As pointed out in other answers, Jim's main objective when he is free is to get back his wife and children, one way or the other. He says he'll steal his children if he has to. He often talks about his family to Huck, warmly and lovingly. He is a good family man.
Jim expounds on his plans to get back his wife and children quite freely to Huck, not realizing that Huck is secretly alarmed to hear him go on in this way: 'It 'most froze me to hear such talk.' This situation engenders a deep conflict inside Huck, who instinctively sympathizes with Jim; yet society has taught him that it is wrong for a slave to try and escape and, even more, to 'steal' other people's slaves. Huck agonizes over this conflict; he says he almost 'died of miserableness' over it. Of course, the irony is that what society holds to be wrong is right. Slavery is an abominable institution which treats its victims as mere chattels, to be bought and sold. But, in a blinkered little town like St Petersburg, where Huck grows up, no-one questions it.
Huck wrestles with the false conscience implanted in him by society, but he never fails to help Jim, even when he thinks that his actions in doing so will send him to St Petersburg's 'hell'. No matter how conflicted he may be, when it comes to the crunch he obeys the promptings of his own good heart and rejects the false teachings of society.

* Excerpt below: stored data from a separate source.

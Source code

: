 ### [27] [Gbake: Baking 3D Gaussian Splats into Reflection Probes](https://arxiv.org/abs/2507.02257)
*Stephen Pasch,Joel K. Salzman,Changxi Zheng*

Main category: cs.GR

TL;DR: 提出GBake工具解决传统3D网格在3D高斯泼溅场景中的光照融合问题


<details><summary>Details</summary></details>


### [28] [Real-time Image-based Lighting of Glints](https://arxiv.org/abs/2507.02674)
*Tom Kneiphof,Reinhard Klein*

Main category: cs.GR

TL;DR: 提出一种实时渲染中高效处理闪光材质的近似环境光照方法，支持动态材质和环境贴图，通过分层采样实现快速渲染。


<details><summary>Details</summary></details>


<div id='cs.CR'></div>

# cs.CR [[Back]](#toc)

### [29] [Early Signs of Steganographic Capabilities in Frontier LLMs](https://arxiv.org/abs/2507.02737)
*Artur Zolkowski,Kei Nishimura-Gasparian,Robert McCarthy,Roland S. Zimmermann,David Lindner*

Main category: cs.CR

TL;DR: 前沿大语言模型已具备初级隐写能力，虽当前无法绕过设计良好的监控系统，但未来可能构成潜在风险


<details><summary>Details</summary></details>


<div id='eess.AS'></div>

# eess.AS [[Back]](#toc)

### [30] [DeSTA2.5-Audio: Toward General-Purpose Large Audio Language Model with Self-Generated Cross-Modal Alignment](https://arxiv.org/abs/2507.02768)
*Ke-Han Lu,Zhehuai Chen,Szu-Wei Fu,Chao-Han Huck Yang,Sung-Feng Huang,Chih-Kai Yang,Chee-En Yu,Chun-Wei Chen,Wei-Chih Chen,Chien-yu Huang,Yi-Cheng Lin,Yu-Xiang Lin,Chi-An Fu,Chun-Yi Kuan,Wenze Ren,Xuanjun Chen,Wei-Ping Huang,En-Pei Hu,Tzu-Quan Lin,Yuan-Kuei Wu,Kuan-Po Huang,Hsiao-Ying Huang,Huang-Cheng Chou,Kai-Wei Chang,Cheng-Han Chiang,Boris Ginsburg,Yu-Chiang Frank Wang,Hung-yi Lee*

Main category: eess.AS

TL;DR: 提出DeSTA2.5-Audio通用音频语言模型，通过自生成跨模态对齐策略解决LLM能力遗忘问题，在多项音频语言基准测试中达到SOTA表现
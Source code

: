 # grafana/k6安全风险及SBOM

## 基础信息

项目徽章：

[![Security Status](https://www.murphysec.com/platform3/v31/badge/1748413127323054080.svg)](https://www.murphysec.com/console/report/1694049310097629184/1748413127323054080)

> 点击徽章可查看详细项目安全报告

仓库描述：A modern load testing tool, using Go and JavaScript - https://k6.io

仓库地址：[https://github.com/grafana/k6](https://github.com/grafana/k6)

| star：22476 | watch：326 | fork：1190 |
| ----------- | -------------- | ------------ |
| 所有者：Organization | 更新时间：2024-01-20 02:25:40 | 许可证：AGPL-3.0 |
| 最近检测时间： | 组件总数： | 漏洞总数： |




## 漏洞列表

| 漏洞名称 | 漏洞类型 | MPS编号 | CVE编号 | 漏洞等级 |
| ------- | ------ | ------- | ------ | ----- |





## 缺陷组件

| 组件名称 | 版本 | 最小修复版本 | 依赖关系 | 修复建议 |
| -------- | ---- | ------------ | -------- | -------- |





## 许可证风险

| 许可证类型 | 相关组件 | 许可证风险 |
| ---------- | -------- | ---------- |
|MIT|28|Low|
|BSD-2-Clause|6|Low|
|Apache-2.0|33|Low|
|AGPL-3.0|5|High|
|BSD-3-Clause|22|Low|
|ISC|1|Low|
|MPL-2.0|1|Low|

...and that is why Huck is battling this great internal conflict. In a society that has taught him that slaves are property, he already views helping Jim as stealing from Miss Watson. Then, to sit and listen to Jim talk about buying his wife and stealing his children makes it almost unbearable to Huck. He feels that he would then be stealing from someone he's never met who's never done him any harm. That's why this decision was so tough for him, and why he's reconciled himself to the fact that he's probably going to hell as a result of helping Jim.
What Jim wants most of all after he is free is to buy back his wife and children. He will do so when he reaches Cairo, Illinois, a free state, where he can pursue their freedom in relative safety.